事実問題として(経済的)競争主義と(軍事的)タカ派がしばしば親和的であり、(経済的)平等主義と(軍事的)ハト派が親和的だということは相当程度あたっているわけだけれど、例えば戦後日本の「平等主義的」な経済運営が多く戦前の総動員体制に起源をもっていたことだとか、共産党だって一時は武力闘争路線をとっていたことを考えれば、「競争主義/平等主義」と「タカ派/ハト派」をつなぐ別のパラメーターがあることは予測できる。また、「競争主義」が好きな「タカ派」も文脈次第では「他者の痛み」を感じるわけである。そう、通勤途中に見かけるホームレスにはまったく共感しないけど、A級戦犯には共感する、とか「会ったこともない犯罪被害者(遺族)」には共感する、といったぐあいに。

平等主義者は道徳的で競争主義者はそうでない、という主張は左派には甘美に響くが、右派は右派で自分たちこそが道徳的だと信じているわけである。「道徳的である」という自己意識に関して客観的な妥当性を問うてもあまり意味がないのであって、ここはやはりジョージ・レイコフの「モラル・システム論」の出番であろう。
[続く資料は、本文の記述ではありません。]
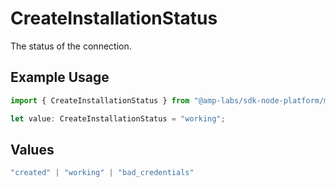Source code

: # CreateInstallationStatus

The status of the connection.

## Example Usage

```typescript
import { CreateInstallationStatus } from "@amp-labs/sdk-node-platform/models/operations";

let value: CreateInstallationStatus = "working";
```

## Values

```typescript
"created" | "working" | "bad_credentials"
```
主観的には右派も左派も同じように道徳的なのであり、また「道徳的であるということはどういうことか」を構成する諸要素についても基本的には違いがない。しかしその諸要素間の優先順位が異なるだけで、全くちがう判断を導くことができるのである(例えばタカ派は「共に戦う者=われわれ」と考え、ハト派は「攻撃を受ける者=われわれ」と考える傾向がある、といったぐあいに)。

なお、本書は書き下ろしではなく既発表の原稿を集めたもののようである。「ようである」というのは、どこにもその旨記されていないからだが、bewaadさんが2月17日付のエントリで紹介しているモリタク氏の議論が第三章の内容(および表現)と重なっているからである。ということは他の章もそうかな、と。